CS689A- Computational Linguistics for Indian Languages

Assignment 2

Name - Nitish Kumar

Roll No - 231110033

Dept. - M.Tech(C.S.E)

Note: Due to the limitations of the system, I selected the value of epochs to 3 and model training data size to 20000

Libraries Used:

numpy
pandas
transformers
sklearn
accelerate
datasets seqeval

Steps to Run Assignment:

Extract the 231110033_assignment2.zip in your local system.
Now there are two ipynb files separately(one for IndicBert and one for IndicNER, with their name respectively)
Now run each cell either in kaggle(more preferably) or google collaboratory

Question 1 :

Identify the named entities for a set of 25 sentences and mark them in BIO format.

Step1: As discussed in the class I have assigned named entities to all the words with the help of classes PER (person), LOC (location), ORG (organisation), MISC (miscellaneous) and O (for others, i.e., non NEs)

Step2: As mentioned in the question there is a file called "1 Ans) Manually Annotated Sentences" inside the zip folder and also I have submitted that on the website given https://bangla.iitk.ac.in/cs689/

Question 2 :

In the second question we had to Fine-tune IndicBERT and IndicNER model on the Naamapadam corpus, I chose my mother tongue HINDI with train 70%, 10% validation, and 20% test set splits as already given in the corpus.
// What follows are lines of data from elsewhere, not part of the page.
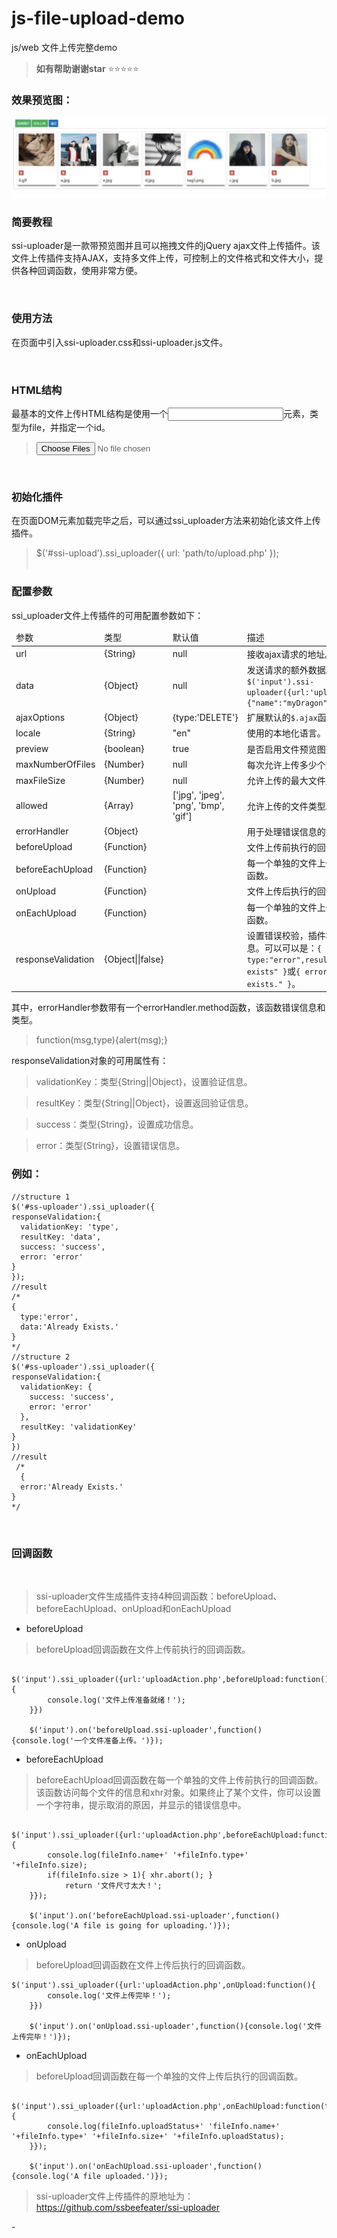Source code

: # js-file-upload-demo
js/web  文件上传完整demo
 
> **如有帮助谢谢star**   :star::star::star::star::star: 
 
 
### 效果预览图：
 
 <img src="show/1.jpg" >
 
 
### 简要教程
 
ssi-uploader是一款带预览图并且可以拖拽文件的jQuery ajax文件上传插件。该文件上传插件支持AJAX，支持多文件上传，可控制上的文件格式和文件大小，提供各种回调函数，使用非常方便。

 
### 使用方法
 
在页面中引入ssi-uploader.css和ssi-uploader.js文件。
 
> <link rel="stylesheet" href="path/to/ssi-uploader.css">

> <script src="path/to/ssi-uploader.js"></script>  

 
### HTML结构

最基本的文件上传HTML结构是使用一个<input>元素，类型为file，并指定一个id。

> <input type="file" multiple id="ssi-upload"/>
 
###  初始化插件

在页面DOM元素加载完毕之后，可以通过ssi_uploader方法来初始化该文件上传插件。

> $('#ssi-upload').ssi_uploader({
    url: 'path/to/upload.php'
});   
 
### 配置参数
 
 ssi_uploader文件上传插件的可用配置参数如下：
 
<table>
    <thead>
      <tr>
        <td>参数</td>
        <td>类型</td>
        <td>默认值</td>
        <td>描述</td>
      </tr>
    </thead>
    <tbody>
      <tr>
        <td>url</td>
        <td>{String}</td>
        <td>null</td>
        <td>接收ajax请求的地址。必须填写。</td>
      </tr>
      <tr>
        <td>data</td>
        <td>{Object}</td>
        <td>null</td>
        <td>发送请求的额外数据。例如<code>$('input').ssi-uploader({url:'upload.php',data:{"name":"myDragon"}})</code></td>
      </tr>
      <tr>
        <td>ajaxOptions</td>
        <td>{Object}</td>
        <td>{type:'DELETE'}</td>
        <td>扩展默认的<code>$.ajax</code>函数的选项。</td>
      </tr>
      <tr>
        <td>locale</td>
        <td>{String}</td>
        <td>"en"</td>
        <td>使用的本地化语言。</td>
      </tr>
      <tr>
        <td>preview</td>
        <td>{boolean}</td>
        <td>true</td>
        <td>是否启用文件预览图效果。</td>
      </tr>
      <tr>
        <td>maxNumberOfFiles</td>
        <td>{Number}</td>
        <td>null</td>
        <td>每次允许上传多少个文件。</td>
      </tr>
      <tr>
        <td>maxFileSize</td>
        <td>{Number}</td>
        <td>null</td>
        <td>允许上传的最大文件尺寸。</td>
      </tr>
      <tr>
        <td>allowed</td>
        <td>{Array}</td>
        <td>['jpg', 'jpeg', 'png', 'bmp', 'gif']</td>
        <td>允许上传的文件类型。</td>
      </tr>
      <tr>
        <td>errorHandler</td>
        <td>{Object}</td>
        <td></td>
        <td>用于处理错误信息的方法。</td>
      </tr>
      <tr>
        <td>beforeUpload</td>
        <td>{Function}</td>
        <td></td>
        <td>文件上传前执行的回调函数。</td>
      </tr>
      <tr>
        <td>beforeEachUpload</td>
        <td>{Function}</td>
        <td></td>
        <td>每一个单独的文件上传前执行的回调函数。</td>
      </tr>
      <tr>
        <td>onUpload</td>
        <td>{Function}</td>
        <td></td>
        <td>文件上传后执行的回调函数。</td>
      </tr>
      <tr>
        <td>onEachUpload</td>
        <td>{Function}</td>
        <td></td>
        <td>每一个单独的文件上传后执行的回调函数。</td>
      </tr>
      <tr>
        <td>responseValidation</td>
        <td>{Object||false}</td>
        <td></td>
        <td>设置错误校验，插件将显示设置的信息。可以可以是：<code>{ type:"error",result:"Already exists" }</code>或<code>{ error:"Already exists." }</code>。</td>
      </tr>
    </tbody>
  </table>
  
其中，errorHandler参数带有一个errorHandler.method函数，该函数错误信息和类型。
  
 > function(msg,type){alert(msg);}  
  
responseValidation对象的可用属性有：

> validationKey：类型{String||Object}，设置验证信息。

> resultKey：类型{String||Object}，设置返回验证信息。

> success：类型{String}，设置成功信息。

> error：类型{String}，设置错误信息。
 
### 例如：


    //structure 1 
    $('#ss-uploader').ssi_uploader({ 
    responseValidation:{   
      validationKey: 'type',    
      resultKey: 'data',      
      success: 'success',     
      error: 'error'      
    }
    }); 
    //result
    /*   
    {    
      type:'error',      
      data:'Already Exists.'      
    } 
    */ 
    //structure 2  
    $('#ss-uploader').ssi_uploader({  
    responseValidation:{    
      validationKey: {           
        success: 'success',        
        error: 'error'               
      },      
      resultKey: 'validationKey'
    }
    })
    //result
     /*
      {
      error:'Already Exists.'      
    } 
    */
 
### 回调函数
 
> ssi-uploader文件生成插件支持4种回调函数：beforeUpload、beforeEachUpload、onUpload和onEachUpload


 - beforeUpload

> beforeUpload回调函数在文件上传前执行的回调函数。

        $('input').ssi_uploader({url:'uploadAction.php',beforeUpload:function(){
            console.log('文件上传准备就绪！');
        }})

        $('input').on('beforeUpload.ssi-uploader',function(){console.log('一个文件准备上传。')});
  - beforeEachUpload

> beforeEachUpload回调函数在每一个单独的文件上传前执行的回调函数。该函数访问每个文件的信息和xhr对象。如果终止了某个文件，你可以设置一个字符串，提示取消的原因，并显示的错误信息中。

        $('input').ssi_uploader({url:'uploadAction.php',beforeEachUpload:function(fileInfo,xhr){
            console.log(fileInfo.name+' '+fileInfo.type+' '+fileInfo.size);
            if(fileInfo.size > 1){ xhr.abort(); }
                return '文件尺寸太大！';
        }});

        $('input').on('beforeEachUpload.ssi-uploader',function(){console.log('A file is going for uploading.')});
 - onUpload

> beforeUpload回调函数在文件上传后执行的回调函数。

    $('input').ssi_uploader({url:'uploadAction.php',onUpload:function(){
            console.log('文件上传完毕！');
        }})

        $('input').on('onUpload.ssi-uploader',function(){console.log('文件上传完毕！')});
 - onEachUpload

> beforeUpload回调函数在每一个单独的文件上传后执行的回调函数。

        $('input').ssi_uploader({url:'uploadAction.php',onEachUpload:function(fileInfo){
            console.log(fileInfo.uploadStatus+' 'fileInfo.name+' '+fileInfo.type+' '+fileInfo.size+' '+fileInfo.uploadStatus);
        }});

        $('input').on('onEachUpload.ssi-uploader',function(){console.log('A file uploaded.')});  





> ssi-uploader文件上传插件的原地址为：https://github.com/ssbeefeater/ssi-uploader




*-*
I used GPU from Kaggle for this. IndicNER model is available at https://huggingface.co/ai4bharat/IndicNER whereas IndicBERT is available at https://huggingface.co/ai4bharat/indic-bert.

This is done in two python notebook files (IndicBERT and IndicNER).

Inside itself comparison is done and macro-F1 score is mentioned.

Question 3 :

For 3rd question I passed the all 25 sentences mentioned on the website where we manually annotated NER tags to the ChatGPT which is present inside the zip folder with name "3 Ans) ChatGPT"

Question 4 :

I did this part in the both notebook filese itself, which can be checked via going at the last of the code.

Question 5 :

For this question I submitted the report.pdf file which is present inside the zip folder.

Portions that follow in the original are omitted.